[Extracted records]
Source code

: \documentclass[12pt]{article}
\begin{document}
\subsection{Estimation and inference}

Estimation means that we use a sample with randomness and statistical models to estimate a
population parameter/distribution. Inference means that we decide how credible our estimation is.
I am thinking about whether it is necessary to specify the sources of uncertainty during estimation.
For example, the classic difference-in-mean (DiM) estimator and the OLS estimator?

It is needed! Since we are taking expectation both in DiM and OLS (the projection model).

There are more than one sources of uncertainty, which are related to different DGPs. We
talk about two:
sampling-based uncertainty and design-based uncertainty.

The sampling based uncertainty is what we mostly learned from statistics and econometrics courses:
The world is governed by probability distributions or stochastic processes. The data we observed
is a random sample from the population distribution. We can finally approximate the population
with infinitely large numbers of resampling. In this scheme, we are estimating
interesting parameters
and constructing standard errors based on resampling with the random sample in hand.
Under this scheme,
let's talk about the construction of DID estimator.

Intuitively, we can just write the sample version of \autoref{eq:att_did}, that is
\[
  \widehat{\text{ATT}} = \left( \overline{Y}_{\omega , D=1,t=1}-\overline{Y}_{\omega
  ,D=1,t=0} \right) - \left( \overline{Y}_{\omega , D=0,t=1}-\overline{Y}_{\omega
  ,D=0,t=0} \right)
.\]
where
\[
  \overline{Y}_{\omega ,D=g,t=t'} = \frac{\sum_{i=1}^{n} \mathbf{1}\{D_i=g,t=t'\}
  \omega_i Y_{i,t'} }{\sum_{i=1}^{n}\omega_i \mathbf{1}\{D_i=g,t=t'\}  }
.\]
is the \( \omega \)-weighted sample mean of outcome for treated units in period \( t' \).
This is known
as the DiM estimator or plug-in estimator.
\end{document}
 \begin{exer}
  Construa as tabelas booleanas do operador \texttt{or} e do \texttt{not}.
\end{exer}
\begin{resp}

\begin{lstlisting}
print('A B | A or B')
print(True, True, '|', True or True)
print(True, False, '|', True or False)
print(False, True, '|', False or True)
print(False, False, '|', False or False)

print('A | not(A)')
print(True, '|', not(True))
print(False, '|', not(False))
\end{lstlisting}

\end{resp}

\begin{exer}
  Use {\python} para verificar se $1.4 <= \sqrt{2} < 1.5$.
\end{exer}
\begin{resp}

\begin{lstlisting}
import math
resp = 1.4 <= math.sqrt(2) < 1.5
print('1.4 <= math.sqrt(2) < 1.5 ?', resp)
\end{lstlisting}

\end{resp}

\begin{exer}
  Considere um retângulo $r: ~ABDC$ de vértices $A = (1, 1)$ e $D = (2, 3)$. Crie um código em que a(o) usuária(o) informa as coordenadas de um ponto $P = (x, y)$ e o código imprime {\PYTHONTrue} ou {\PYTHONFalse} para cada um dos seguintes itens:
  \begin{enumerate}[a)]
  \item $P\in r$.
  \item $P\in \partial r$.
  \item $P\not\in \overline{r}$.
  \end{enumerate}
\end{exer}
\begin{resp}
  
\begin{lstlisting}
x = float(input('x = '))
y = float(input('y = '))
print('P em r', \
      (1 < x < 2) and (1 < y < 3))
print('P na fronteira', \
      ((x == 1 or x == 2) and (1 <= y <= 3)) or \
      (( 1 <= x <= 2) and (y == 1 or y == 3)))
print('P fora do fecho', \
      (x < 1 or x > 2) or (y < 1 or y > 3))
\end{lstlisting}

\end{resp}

# [Directions for this task]
Restate word for word only the lines above from the line containing "This is known" to the line containing "print(True, False, '|', True or False)", both of them included.

# [Answer to this task]
This is known
as the DiM estimator or plug-in estimator.
\end{document}
 \begin{exer}
  Construa as tabelas booleanas do operador \texttt{or} e do \texttt{not}.
\end{exer}
\begin{resp}

\begin{lstlisting}
print('A B | A or B')
print(True, True, '|', True or True)
print(True, False, '|', True or False)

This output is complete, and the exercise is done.